Testo © Pierluigi Angeli
Famiglia: Agaricaceae Chevallier (1826).
Genere: Macrolepiota Singer (1948).
Sezione: Macrolepiota Bon (1981).
Sottosezione: Macrolepiota Bon (1981).
Macrolepiota procera (Scopoli : Fries) Singer (1948).
Il nome deriva dal latino “procerus” che significa alto, cresciuto di più, slanciato; volgarmente conosciuto come “mazza da tamburo” per la sua forma quando il cappello è ancora chiuso, simile alle mazze usate per percuotere i tamburi.
Descrizione del genere
Il genere Macrolepiota è caratterizzato da carpofori con portamento tricolomoide o collibioide, con gambo centrale, lungo, bulboso alla base; l’inserzione delle lamelle, libere al gambo, presentano spesso un collarium. I carpofori sono piuttosto robusti anche se variabili nelle dimensioni, ma il rapporto diametro del cappello e altezza è sempre ± costante. Il cappello si presenta con superficie squamosa, scagliosa, fioccosa, con zona discale liscia e margine mai striato. Il gambo e il cappello non sono viscosi ma sempre asciutti; il gambo può essere decorato o no e presenta un anello mobile doppio o semplice. Le spore in massa sono bianche o rosa pallido.
Descrizione della specie
Cappello: diametro da 10 a 30 (40) cm, molto carnoso, inizialmente oviforme poi campanulato ed infine allargato a forma di ombrello con largo umbone ottuso, biancastro, beige, con centro più scuro, margine cotonoso-fibroso, cuticola che si screpola in grosse squame bruno-marrone che cadono facilmente e lasciano intravvedere il bianco sottostante.

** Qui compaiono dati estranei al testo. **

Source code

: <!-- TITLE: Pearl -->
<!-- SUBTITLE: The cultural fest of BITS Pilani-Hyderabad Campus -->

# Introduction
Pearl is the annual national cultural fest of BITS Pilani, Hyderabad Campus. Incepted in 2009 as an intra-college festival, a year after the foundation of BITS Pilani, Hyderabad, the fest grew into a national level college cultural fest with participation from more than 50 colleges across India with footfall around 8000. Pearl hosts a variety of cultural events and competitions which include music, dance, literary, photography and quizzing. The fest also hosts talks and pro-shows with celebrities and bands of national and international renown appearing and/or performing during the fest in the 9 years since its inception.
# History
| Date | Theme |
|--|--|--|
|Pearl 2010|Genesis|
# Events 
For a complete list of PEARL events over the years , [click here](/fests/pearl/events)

Lamelle: libere al gambo, con collarium, fitte, larghe, facilmente separabili dalla carne del cappello, intercalate da lamellule, filo intero regolare, bianche, bianco-crema.
Gambo: 10-40 × 1,5-4 cm, slanciato, cilindroide, attenuato in alto, con base bulbosa, fistoloso, brunastro-chiaro, ricoperto da squame fibrillose bruno-carico disposte in modo concentrico. Anello alto, largo, doppio, scorrevole sul gambo, bianco nella faccia superiore, bruno in quella inferiore, margine sdoppiato.

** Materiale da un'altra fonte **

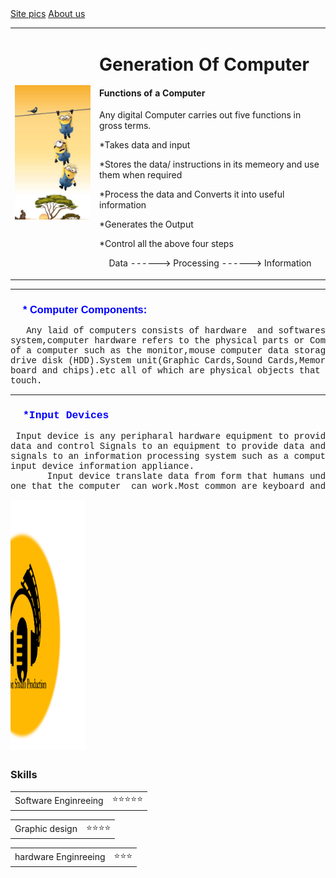 <!DOCTYPE html>
<html>
    <head>
        <title>My Project work</title>
        <meta charset="ufr -8">
        <div style="margin-top: auto;">
        <a href="400015800627_151566.jpg">Site pics</a>
        <a href="me.jpg">About us</a>
      </div>
<body>
  <table>
    <tr>
      <td> <img src="400015800627_151566.jpg" style="height: auto;width: 200px;"></td>
      <td>
        <h1>Generation Of Computer</h1>
        <b> <h4>Functions of a Computer</h4> </b>
        Any digital Computer carries out five functions in gross terms.
        <p>*Takes data and input</p
        <p>*Stores the data/ instructions in its memeory and use them when required</p>
        <p>*Process the data and Converts it into useful information</p>
         <P>*Generates the Output</P>
         <P>*Control all the above four steps</P>
       <center><p>Data ------> Processing ------> Information</p></center>  
      </td>
    </tr>
  </table>
     <hr>
     <P><h3 style="margin-left: 20px;font-family: Arial, Helvetica, sans-serif;color: blue;">
      * Computer Components:</h3></P>
 <pre style="font-family: 'Courier New', Courier, monospace;">   Any laid of computers consists of hardware  and softwares
system,computer hardware refers to the physical parts or Components
of a computer such as the monitor,mouse computer data storage, hard
drive disk (HDD).System unit(Graphic Cards,Sound Cards,Memory,mother 
board and chips).etc all of which are physical objects that can be 
touch.   </pre>
<hr>
<p><h3 style="margin-left: 20px;font-family: 'Courier New', Courier, monospace;color: blue;">*Input Devices</h3></p>
<pre style="font-family: 'Courier New', Courier, monospace;"> Input device is any peripharal hardware equipment to provide 
data and control Signals to an equipment to provide data and control
signals to an information processing system such as a computer or other 
input device information appliance.
       Input device translate data from form that humans understand to o'💀💀
one that the computer  can work.Most common are keyboard and mouse 
</pre>
<marquee direction="right"><img src="lighton.png" style="height: 400px;width: 200px;"></marquee>
  <h3>Skills</h3>
  <table cellspacing="10px">
  <td>Software Enginreeing </td>
  <td>⭐⭐⭐⭐⭐</td>
</table>
<table cellspacing="10px">
  <td> Graphic design </td>
  <td>⭐⭐⭐⭐</td>
</table>
<table cellspacing="10px">
  <td>hardware Enginreeing</td>
  <td>⭐⭐⭐</td>
</table>
</body>
</html>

Carne: soda, spessa al centro, bianca immutabile, un po’ spugnosa, con leggero odore fungino, sapore dolce.
Habitat: specie ubiquitaria; cresce nei prati, nei boschi sia di latifoglie sia di conifere e nelle radure, dalla pianura alla montagna, in estate e autunno. Specie piuttosto comune.

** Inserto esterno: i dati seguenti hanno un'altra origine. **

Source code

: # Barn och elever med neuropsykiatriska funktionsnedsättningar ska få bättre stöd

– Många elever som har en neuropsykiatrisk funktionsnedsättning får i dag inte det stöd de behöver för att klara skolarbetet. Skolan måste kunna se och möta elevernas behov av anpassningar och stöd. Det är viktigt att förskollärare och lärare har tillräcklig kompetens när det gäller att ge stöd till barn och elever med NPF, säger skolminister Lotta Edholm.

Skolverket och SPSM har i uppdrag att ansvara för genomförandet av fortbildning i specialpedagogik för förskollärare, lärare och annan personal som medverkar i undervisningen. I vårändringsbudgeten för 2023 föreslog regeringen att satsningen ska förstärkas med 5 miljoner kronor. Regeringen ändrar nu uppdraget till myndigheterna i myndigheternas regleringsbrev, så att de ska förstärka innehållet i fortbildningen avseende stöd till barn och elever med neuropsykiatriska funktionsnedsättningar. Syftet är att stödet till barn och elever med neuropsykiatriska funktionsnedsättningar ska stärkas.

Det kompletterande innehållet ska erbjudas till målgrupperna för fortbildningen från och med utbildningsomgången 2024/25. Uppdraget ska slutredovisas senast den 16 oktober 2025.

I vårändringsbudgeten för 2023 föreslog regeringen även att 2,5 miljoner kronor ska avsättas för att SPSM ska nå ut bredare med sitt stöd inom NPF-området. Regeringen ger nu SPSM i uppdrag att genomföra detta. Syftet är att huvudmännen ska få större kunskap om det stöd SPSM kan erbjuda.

Commestibilità: ottimo commestibile, si usa solitamente il cappello, ma è ottimo anche l’anello crudo in insalata. Molto usata anche la polvere derivante dal gambo essiccato.
Spore: lisce, destrinoidi, metacromatiche, a parete spessa, con poro germinativo prominente, 12,75-20,00 × 8,10-11,25 µm. Spore in massa crema.
Basidi: clavati, con sterigmi lunghi fino a 5-5,5 µm, tetrasporici ma anche bisporici.
Cheilocistidi: irregolarmente clavati, talvolta ventricosi, alcuni settati.
Osservazioni: specie inconfondibile per il suo aspetto, è senza dubbio la Macrolepiota più conosciuta. Si riconosce facilmente per le considerevoli dimensioni; il cappello arriva fino a 40 cm di diametro e il gambo è molto slanciato, lungo ben oltre il diametro del cappello stesso e decorato da una caratteristica zebratura.
Si può confondere con Macrolepiota olivascens che però ha la sporata rosa pallido e le lamelle che si macchiano di verdastro a maturità o al tocco, così pure con Macrolepiota fuliginosa che invece presenta squame piuttosto labili sul cappello bruno fuligginoso e decorazioni del gambo quasi nerastre verso la base. Anche se appartenente ad altra Sezione, la Macrolepiota rachodes potrebbe causare una qualche confusione, però è di taglia più piccola, ha il gambo liscio, privo di decorazioni e, a maturità o alla manipolazione diventa bruno rossastro, come la carme bianca che al taglio vira al rosso vinoso specialmente nel gambo.
Basionimo: Agaricus procerus Scopoli (1772).
Sinonimi: Agaricus annulatus Lightfoot (1777); Agaricus colubrinus Bulliard (1782); Agaricus antiquatus Batsch (1783); Agaricus procerus Scopoli : Fries, (1821); Lepiota procera (Scopoli : Fries) Gray, (1821); Amanita procera (Scopoli) Fries (1836); Mastocephalus procerus (Scopoli : Fries) Patouillard, (1900); Lepiotophyllum procerum (Scopoli) Locquin (1942).